Karla Olvera, México, 1981

karla-olvera“Cuando la nieve caiga en el Mediterráneo” mereció el premio Efrén Rebolledo, 2012. Dicho poemario le hace afirmar al español Luis Marina que ello habla bien de la poesía mexicana porque va más allá de sus litorales.

 

 

“Cuando la nieve caiga en el Mediterráneo”,
Karla Olvera, Consejo para la Cultura y las Artes del Estado de Hidalgo, Pachuca, 2013 (Premio Efrén Rebolledo 2012)

Luis María Marina

Luis Marina
Luis Marina

Una de las tendencias comunes a la poesía novísima (la de autores que considero de mi generación, nacidos a partir de los años setenta) en los tres países cuya producción poética más reciente conozco con alguna profundidad (España, México, Portugal) es un alargamiento de los espacios y horizontes referenciales, un entendimiento menos constringente, más abierto, de las propias tradiciones poéticas, una, en fin, mayor libertad a la hora de elegir las identidades y los compañeros de viaje en esta inicial y decisiva fase de la formación de un poeta.
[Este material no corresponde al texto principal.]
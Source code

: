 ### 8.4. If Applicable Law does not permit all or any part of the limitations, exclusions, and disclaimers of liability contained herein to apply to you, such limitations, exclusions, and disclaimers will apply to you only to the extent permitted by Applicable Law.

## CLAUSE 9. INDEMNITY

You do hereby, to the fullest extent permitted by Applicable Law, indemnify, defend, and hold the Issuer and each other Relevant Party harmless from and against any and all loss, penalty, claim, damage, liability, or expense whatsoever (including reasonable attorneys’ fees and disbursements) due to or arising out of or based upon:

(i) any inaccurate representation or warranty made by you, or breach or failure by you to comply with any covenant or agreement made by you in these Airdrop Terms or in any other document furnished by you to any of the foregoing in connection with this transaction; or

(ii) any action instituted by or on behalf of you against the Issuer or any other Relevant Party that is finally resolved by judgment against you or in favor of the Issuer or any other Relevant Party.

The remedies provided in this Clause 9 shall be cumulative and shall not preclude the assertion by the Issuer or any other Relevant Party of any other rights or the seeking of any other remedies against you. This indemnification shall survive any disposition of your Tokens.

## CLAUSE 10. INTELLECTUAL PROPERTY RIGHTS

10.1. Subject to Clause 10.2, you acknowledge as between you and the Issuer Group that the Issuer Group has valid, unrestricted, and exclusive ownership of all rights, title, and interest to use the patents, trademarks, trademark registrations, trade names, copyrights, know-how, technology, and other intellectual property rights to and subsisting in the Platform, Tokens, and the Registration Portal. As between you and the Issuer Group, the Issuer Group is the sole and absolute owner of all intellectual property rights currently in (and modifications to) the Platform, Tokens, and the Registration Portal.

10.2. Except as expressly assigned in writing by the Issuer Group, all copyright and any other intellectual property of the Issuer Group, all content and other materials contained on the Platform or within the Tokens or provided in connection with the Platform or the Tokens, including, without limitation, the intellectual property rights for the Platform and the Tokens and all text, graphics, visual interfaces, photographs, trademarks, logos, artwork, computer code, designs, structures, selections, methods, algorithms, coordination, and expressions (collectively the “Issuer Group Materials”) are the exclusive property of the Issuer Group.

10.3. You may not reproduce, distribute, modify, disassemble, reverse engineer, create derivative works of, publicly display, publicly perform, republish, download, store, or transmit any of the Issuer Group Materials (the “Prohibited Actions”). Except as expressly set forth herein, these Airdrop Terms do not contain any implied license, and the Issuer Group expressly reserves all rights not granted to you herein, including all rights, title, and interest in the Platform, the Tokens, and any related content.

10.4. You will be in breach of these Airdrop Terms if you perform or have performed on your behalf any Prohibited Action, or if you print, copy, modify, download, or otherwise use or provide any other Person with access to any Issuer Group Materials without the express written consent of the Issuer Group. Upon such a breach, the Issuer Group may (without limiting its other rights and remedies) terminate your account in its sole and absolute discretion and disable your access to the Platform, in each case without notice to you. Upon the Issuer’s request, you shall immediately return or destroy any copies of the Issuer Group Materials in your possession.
Tendencias que se explican, aunque no solo, por la mayor facilidad con que hoy llegamos a poetas y tradiciones antes de difícil acceso (y no me refiero solo a aquellas que, por razones “civilizacionales”, resultan más alejadas —por ejemplo, las de Extremo Oriente—, sino también a otras —pienso en los grandes poetas polacos o de la antigua Yugoslavia— mucho más próximas que, por razones que no nos detendremos a explicar, solo recientemente se han incorporado a las lecturas posibles de un joven poeta). Y que resultan, claro está, en una heterogeneidad de caminos que hace cada vez más difícil trazar otras proximidades generacionales que las derivadas de la contemporaneidad.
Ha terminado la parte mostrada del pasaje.